May 21, 2010 // Uncategorized
Cardinal backs bill fixing health reform law on abortion, conscience
By Nancy Frazier O’Brien
WASHINGTON (CNS) — A bipartisan bill before the House of Representatives would bring the new health reform law “into line with policies on abortion and conscience rights that have long prevailed in other federal health programs,” said the head of the U.S. bishops’ Committee on Pro-Life Activities.
In a May 20 letter to House members, Cardinal Daniel N. DiNardo of Galveston-Houston urged passage of H.R. 5111, legislation proposed by Reps. Joseph Pitts, R-Pa., and Dan Lipinski, D-Ill., and co-sponsored by 91 other House members.
“Efforts to ensure that our health care system serves the life, health and conscience of all will be a legislative goal of the Catholic bishops in the months to come,” Cardinal DiNardo said, adding that the Pitts-Lipinski proposal makes “a significant contribution to this important task.”
The cardinal warned, however, that if “these genuine problems are not addressed in their own right, they will be taken up and used as ammunition by those who favor repealing (the health reform law) outright, which would eliminate the positive as well as negative aspects of the new law.”

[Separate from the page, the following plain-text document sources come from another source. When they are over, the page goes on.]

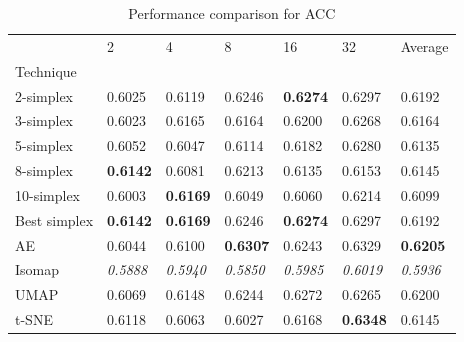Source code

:\begin{table}
\caption{Performance comparison for ACC}
\label{tab:results_acc}
\begin{center}
\begin{tabular}{lllllll}
\toprule
 & 2 & 4 & 8 & 16 & 32 & Average \\
Technique &  &  &  &  &  &  \\
\midrule
2-simplex & 0.6025 & 0.6119 & 0.6246 & \textbf{0.6274} & 0.6297 & 0.6192 \\
3-simplex & 0.6023 & 0.6165 & 0.6164 & 0.6200 & 0.6268 & 0.6164 \\
5-simplex & 0.6052 & 0.6047 & 0.6114 & 0.6182 & 0.6280 & 0.6135 \\
8-simplex & \textbf{0.6142} & 0.6081 & 0.6213 & 0.6135 & 0.6153 & 0.6145 \\
10-simplex & 0.6003 & \textbf{0.6169} & 0.6049 & 0.6060 & 0.6214 & 0.6099 \\
Best simplex & \textbf{0.6142} & \textbf{0.6169} & 0.6246 & \textbf{0.6274} & 0.6297 & 0.6192 \\
AE & 0.6044 & 0.6100 & \textbf{0.6307} & 0.6243 & 0.6329 & \textbf{0.6205} \\
Isomap & \textit{0.5888} & \textit{0.5940} & \textit{0.5850} & \textit{0.5985} & \textit{0.6019} & \textit{0.5936} \\
UMAP & 0.6069 & 0.6148 & 0.6244 & 0.6272 & 0.6265 & 0.6200 \\
t-SNE & 0.6118 & 0.6063 & 0.6027 & 0.6168 & \textbf{0.6348} & 0.6145 \\
\bottomrule
\end{tabular}
\end{center}
\end{table}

Cardinal DiNardo said the Patient Protection and Affordable Care Act, signed into law by President Barack Obama March 23, was “an important step toward ensuring access to health coverage for all Americans” but was “profoundly flawed in its treatment of abortion, conscience rights and fairness to immigrants.” He also said Obama’s executive order signed March 24 “does not address, or claim to address, several of the problems.”
He said passage of the health reform law now allows for “the task of keeping the federal government out of the abortion business” to be “pursued with less distraction from other issues and agendas.”
Cardinal DiNardo said H.R. 5111, called the Protect Life Act, would address problems in the areas of abortion and conscience rights in five ways. It would:
• Ensure that all funds “authorized or appropriated” by the new health reform law would be covered by the Hyde amendment, which limits federal funding of abortions to cases of rape, incest and danger to the mother’s life.
• Prevent the use of federal funds to subsidize health plans that cover abortions beyond those permitted by the Hyde amendment, consistent with the policy already in place for Medicaid and Medicare, the Children’s Health Insurance Program and Federal Employees Health Benefits Program.
• Restore a conscience provision approved by the House last November to ensure that federal, state and local governmental entities receiving federal funds may not discriminate against health care providers who decline to participate in abortions.
• Stipulate that state laws restricting abortion or protecting conscience rights will not be pre-empted by the federal health reform law.
• Clarify language in the federal law on preserving other federal laws restricting abortion or abortion coverage and protecting conscience rights.
Cardinal DiNardo said Obama’s executive order “even reinforces problematic aspects of the act, such as its providing federal subsidies for health plans that cover abortions.”
“The executive order also claims to apply the Hyde amendment to the funds that PPACA authorizes and appropriates for community health centers, although the act clearly does not apply the Hyde amendment to these funds,” he said. “The question here is whether the president has the legal authority to do so, given a long line of federal court decisions construing similar statutes to fund abortion services unless Congress has explicitly stated otherwise.”
The cardinal said that “given this history, we should not gamble (the lives of the unborn) on a guess as to how a federal judge will respond to the first lawsuit seeking a federally funded abortion at a community health center. This serious problem requires a statutory solution.”
In introducing the Protect Life Act April 22, Pitts noted that the legislation signed by Obama lacked “critical safeguards” that had been approved earlier by the House.
“The new health care law is riddled with loopholes that allow taxpayer subsidies for coverage that includes abortion,” he said. “My new bill would extend long-standing policy by preventing federal dollars from being used to pay for abortion coverage.”
Pitts also praised the bipartisan co-sponsorship of his bill, saying, “I never want protecting life to be a partisan issue.”